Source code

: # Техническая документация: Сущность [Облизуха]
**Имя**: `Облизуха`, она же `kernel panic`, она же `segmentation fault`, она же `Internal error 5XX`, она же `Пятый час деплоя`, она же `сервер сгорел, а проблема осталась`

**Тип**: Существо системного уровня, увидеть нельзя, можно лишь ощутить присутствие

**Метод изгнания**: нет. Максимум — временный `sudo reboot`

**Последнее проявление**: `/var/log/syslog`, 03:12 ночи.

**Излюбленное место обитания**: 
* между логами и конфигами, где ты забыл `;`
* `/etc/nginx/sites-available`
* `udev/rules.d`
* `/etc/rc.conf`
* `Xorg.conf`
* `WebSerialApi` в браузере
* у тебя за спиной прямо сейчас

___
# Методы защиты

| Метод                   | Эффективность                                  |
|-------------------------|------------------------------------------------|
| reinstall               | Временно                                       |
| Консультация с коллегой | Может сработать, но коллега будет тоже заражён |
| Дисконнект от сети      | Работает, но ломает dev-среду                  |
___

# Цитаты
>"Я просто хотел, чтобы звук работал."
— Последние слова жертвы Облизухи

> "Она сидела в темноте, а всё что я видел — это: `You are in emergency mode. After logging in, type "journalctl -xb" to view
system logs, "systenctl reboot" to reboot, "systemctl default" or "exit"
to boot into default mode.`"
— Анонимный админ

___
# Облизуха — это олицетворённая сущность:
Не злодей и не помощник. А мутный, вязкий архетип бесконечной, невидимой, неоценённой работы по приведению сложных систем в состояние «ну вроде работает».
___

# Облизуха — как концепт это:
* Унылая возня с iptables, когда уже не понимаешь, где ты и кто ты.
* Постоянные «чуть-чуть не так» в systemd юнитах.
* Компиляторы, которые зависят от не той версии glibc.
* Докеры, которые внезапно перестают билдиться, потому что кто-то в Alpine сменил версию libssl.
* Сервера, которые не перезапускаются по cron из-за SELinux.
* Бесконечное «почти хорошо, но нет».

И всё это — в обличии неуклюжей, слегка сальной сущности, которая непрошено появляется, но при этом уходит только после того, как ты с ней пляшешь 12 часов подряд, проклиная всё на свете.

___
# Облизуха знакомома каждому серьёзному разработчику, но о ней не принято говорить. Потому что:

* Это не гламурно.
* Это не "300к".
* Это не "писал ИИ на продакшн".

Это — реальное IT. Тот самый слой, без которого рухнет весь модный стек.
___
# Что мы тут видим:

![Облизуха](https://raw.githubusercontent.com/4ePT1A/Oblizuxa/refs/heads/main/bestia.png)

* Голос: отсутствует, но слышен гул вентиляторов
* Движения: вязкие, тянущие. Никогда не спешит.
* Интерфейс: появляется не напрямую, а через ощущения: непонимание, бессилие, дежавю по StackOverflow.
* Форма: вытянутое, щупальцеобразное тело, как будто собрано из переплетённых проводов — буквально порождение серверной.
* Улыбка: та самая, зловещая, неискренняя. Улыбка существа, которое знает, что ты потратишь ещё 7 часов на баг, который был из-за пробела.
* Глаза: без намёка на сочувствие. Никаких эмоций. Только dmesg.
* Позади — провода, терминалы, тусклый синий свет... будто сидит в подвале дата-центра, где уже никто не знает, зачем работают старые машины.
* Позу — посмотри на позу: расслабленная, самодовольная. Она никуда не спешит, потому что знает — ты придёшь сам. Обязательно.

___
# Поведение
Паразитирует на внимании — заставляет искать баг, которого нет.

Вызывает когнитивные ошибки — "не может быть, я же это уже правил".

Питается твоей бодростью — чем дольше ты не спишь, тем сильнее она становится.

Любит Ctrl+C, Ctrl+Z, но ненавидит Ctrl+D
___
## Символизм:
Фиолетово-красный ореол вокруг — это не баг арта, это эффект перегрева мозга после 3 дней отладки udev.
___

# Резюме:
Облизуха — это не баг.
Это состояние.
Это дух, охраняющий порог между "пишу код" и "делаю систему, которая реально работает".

WHAT YOU HAVE TO DO » Please retype the listing word for word, from its first line through the line containing "тоже заражён |", and add nothing else.

SOLUTION FOR THIS PROBLEM »
Source code

: # Техническая документация: Сущность [Облизуха]
**Имя**: `Облизуха`, она же `kernel panic`, она же `segmentation fault`, она же `Internal error 5XX`, она же `Пятый час деплоя`, она же `сервер сгорел, а проблема осталась`

**Тип**: Существо системного уровня, увидеть нельзя, можно лишь ощутить присутствие

**Метод изгнания**: нет. Максимум — временный `sudo reboot`

**Последнее проявление**: `/var/log/syslog`, 03:12 ночи.

**Излюбленное место обитания**: 
* между логами и конфигами, где ты забыл `;`
* `/etc/nginx/sites-available`
* `udev/rules.d`
* `/etc/rc.conf`
* `Xorg.conf`
* `WebSerialApi` в браузере
* у тебя за спиной прямо сейчас

___
# Методы защиты

| Метод                   | Эффективность                                  |
|-------------------------|------------------------------------------------|
| reinstall               | Временно                                       |
| Консультация с коллегой | Может сработать, но коллега будет тоже заражён |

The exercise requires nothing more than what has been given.